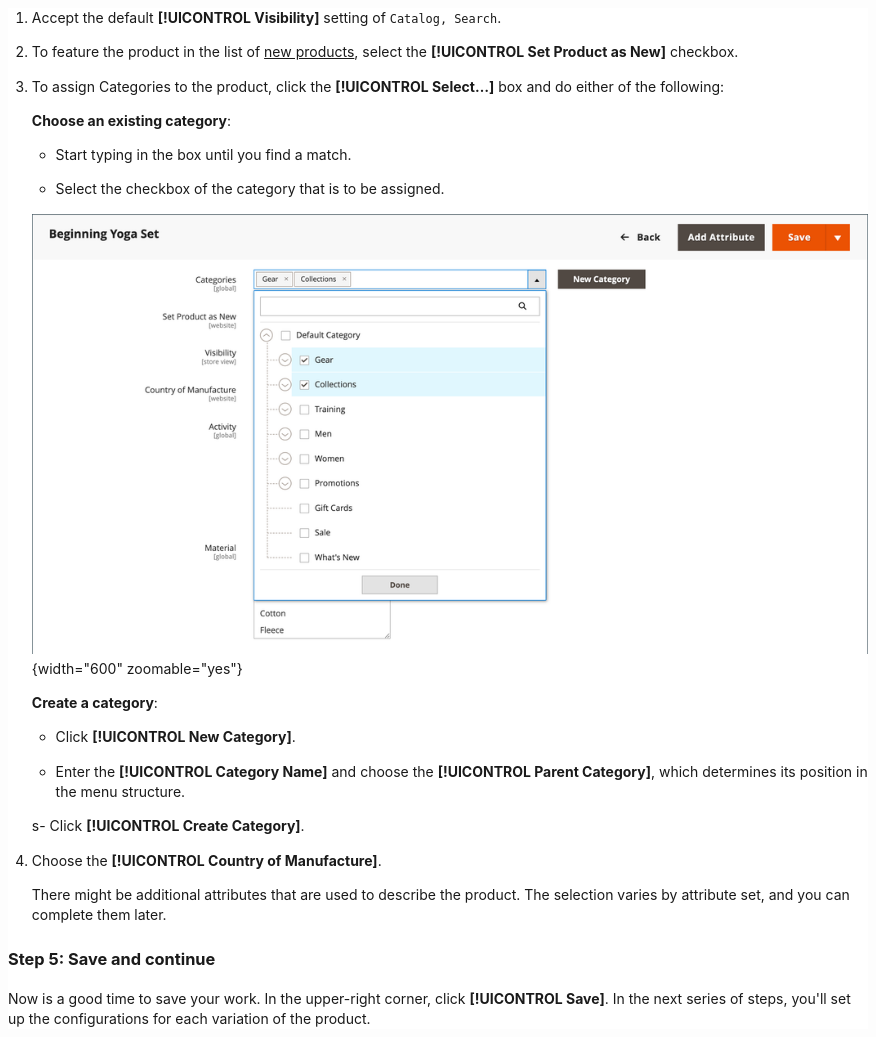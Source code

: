 1. Accept the default **[!UICONTROL Visibility]** setting of `Catalog, Search`.

1. To feature the product in the list of [new products](../content-design/widget-new-products-list.md), select the **[!UICONTROL Set Product as New]** checkbox.

1. To assign Categories to the product, click the **[!UICONTROL Select…]** box and do either of the following:

   **Choose an existing category**:

   - Start typing in the box until you find a match.

   - Select the checkbox of the category that is to be assigned.

   ![Select one or more categories for the bundle product](./assets/product-create-categories.png){width="600" zoomable="yes"}

   **Create a category**:

   - Click **[!UICONTROL New Category]**.

   - Enter the **[!UICONTROL Category Name]** and choose the **[!UICONTROL Parent Category]**, which determines its position in the menu structure.

   s- Click **[!UICONTROL Create Category]**.

1. Choose the **[!UICONTROL Country of Manufacture]**.

   There might be additional attributes that are used to describe the product. The selection varies by attribute set, and you can complete them later.

### Step 5: Save and continue

Now is a good time to save your work. In the upper-right corner, click **[!UICONTROL Save]**. In the next series of steps, you'll set up the configurations for each variation of the product.
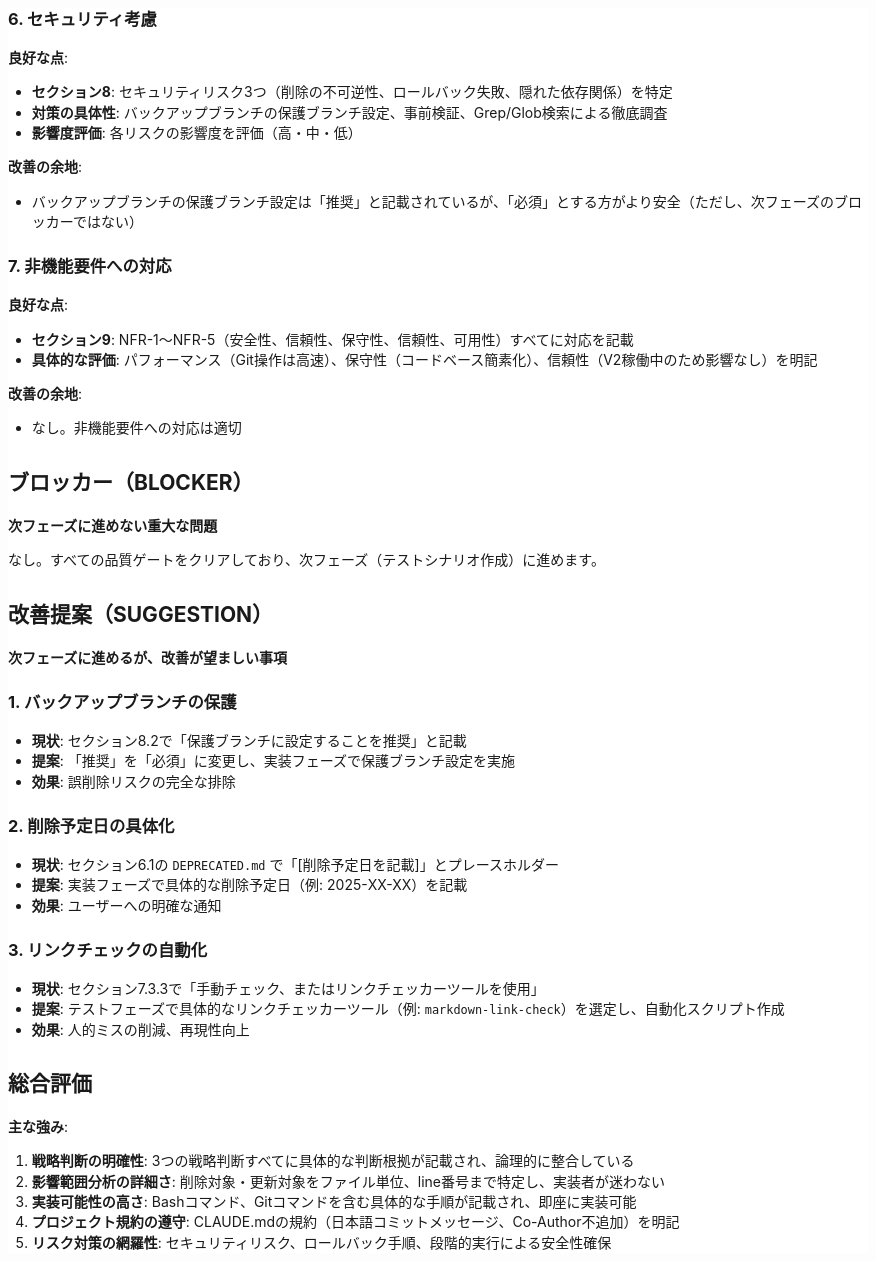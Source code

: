 ### 6. セキュリティ考慮

**良好な点**:
- **セクション8**: セキュリティリスク3つ（削除の不可逆性、ロールバック失敗、隠れた依存関係）を特定
- **対策の具体性**: バックアップブランチの保護ブランチ設定、事前検証、Grep/Glob検索による徹底調査
- **影響度評価**: 各リスクの影響度を評価（高・中・低）

**改善の余地**:
- バックアップブランチの保護ブランチ設定は「推奨」と記載されているが、「必須」とする方がより安全（ただし、次フェーズのブロッカーではない）

### 7. 非機能要件への対応

**良好な点**:
- **セクション9**: NFR-1～NFR-5（安全性、信頼性、保守性、信頼性、可用性）すべてに対応を記載
- **具体的な評価**: パフォーマンス（Git操作は高速）、保守性（コードベース簡素化）、信頼性（V2稼働中のため影響なし）を明記

**改善の余地**:
- なし。非機能要件への対応は適切

## ブロッカー（BLOCKER）

**次フェーズに進めない重大な問題**

なし。すべての品質ゲートをクリアしており、次フェーズ（テストシナリオ作成）に進めます。

## 改善提案（SUGGESTION）

**次フェーズに進めるが、改善が望ましい事項**

### 1. **バックアップブランチの保護**
   - **現状**: セクション8.2で「保護ブランチに設定することを推奨」と記載
   - **提案**: 「推奨」を「必須」に変更し、実装フェーズで保護ブランチ設定を実施
   - **効果**: 誤削除リスクの完全な排除

### 2. **削除予定日の具体化**
   - **現状**: セクション6.1の `DEPRECATED.md` で「[削除予定日を記載]」とプレースホルダー
   - **提案**: 実装フェーズで具体的な削除予定日（例: 2025-XX-XX）を記載
   - **効果**: ユーザーへの明確な通知

### 3. **リンクチェックの自動化**
   - **現状**: セクション7.3.3で「手動チェック、またはリンクチェッカーツールを使用」
   - **提案**: テストフェーズで具体的なリンクチェッカーツール（例: `markdown-link-check`）を選定し、自動化スクリプト作成
   - **効果**: 人的ミスの削減、再現性向上

## 総合評価

**主な強み**:
1. **戦略判断の明確性**: 3つの戦略判断すべてに具体的な判断根拠が記載され、論理的に整合している
2. **影響範囲分析の詳細さ**: 削除対象・更新対象をファイル単位、line番号まで特定し、実装者が迷わない
3. **実装可能性の高さ**: Bashコマンド、Gitコマンドを含む具体的な手順が記載され、即座に実装可能
4. **プロジェクト規約の遵守**: CLAUDE.mdの規約（日本語コミットメッセージ、Co-Author不追加）を明記
5. **リスク対策の網羅性**: セキュリティリスク、ロールバック手順、段階的実行による安全性確保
- - - - -
> **TASK ITEM**:
Each line from the one with "- **セクション8**: セキュリティリスク3つ（削除の不可逆性、ロールバック失敗、隠れた依存関係）を特定" through the end of the entries above is to be returned word for word. Nothing else belongs in the answer.

> **FINISHED TASK**:
- **セクション8**: セキュリティリスク3つ（削除の不可逆性、ロールバック失敗、隠れた依存関係）を特定
- **対策の具体性**: バックアップブランチの保護ブランチ設定、事前検証、Grep/Glob検索による徹底調査
- **影響度評価**: 各リスクの影響度を評価（高・中・低）

**改善の余地**:
- バックアップブランチの保護ブランチ設定は「推奨」と記載されているが、「必須」とする方がより安全（ただし、次フェーズのブロッカーではない）

### 7. 非機能要件への対応

**良好な点**:
- **セクション9**: NFR-1～NFR-5（安全性、信頼性、保守性、信頼性、可用性）すべてに対応を記載
- **具体的な評価**: パフォーマンス（Git操作は高速）、保守性（コードベース簡素化）、信頼性（V2稼働中のため影響なし）を明記

**改善の余地**:
- なし。非機能要件への対応は適切

## ブロッカー（BLOCKER）

**次フェーズに進めない重大な問題**

なし。すべての品質ゲートをクリアしており、次フェーズ（テストシナリオ作成）に進めます。

## 改善提案（SUGGESTION）

**次フェーズに進めるが、改善が望ましい事項**

### 1. **バックアップブランチの保護**
   - **現状**: セクション8.2で「保護ブランチに設定することを推奨」と記載
   - **提案**: 「推奨」を「必須」に変更し、実装フェーズで保護ブランチ設定を実施
   - **効果**: 誤削除リスクの完全な排除

### 2. **削除予定日の具体化**
   - **現状**: セクション6.1の `DEPRECATED.md` で「[削除予定日を記載]」とプレースホルダー
   - **提案**: 実装フェーズで具体的な削除予定日（例: 2025-XX-XX）を記載
   - **効果**: ユーザーへの明確な通知

### 3. **リンクチェックの自動化**
   - **現状**: セクション7.3.3で「手動チェック、またはリンクチェッカーツールを使用」
   - **提案**: テストフェーズで具体的なリンクチェッカーツール（例: `markdown-link-check`）を選定し、自動化スクリプト作成
   - **効果**: 人的ミスの削減、再現性向上

## 総合評価

**主な強み**:
1. **戦略判断の明確性**: 3つの戦略判断すべてに具体的な判断根拠が記載され、論理的に整合している
2. **影響範囲分析の詳細さ**: 削除対象・更新対象をファイル単位、line番号まで特定し、実装者が迷わない
3. **実装可能性の高さ**: Bashコマンド、Gitコマンドを含む具体的な手順が記載され、即座に実装可能
4. **プロジェクト規約の遵守**: CLAUDE.mdの規約（日本語コミットメッセージ、Co-Author不追加）を明記
5. **リスク対策の網羅性**: セキュリティリスク、ロールバック手順、段階的実行による安全性確保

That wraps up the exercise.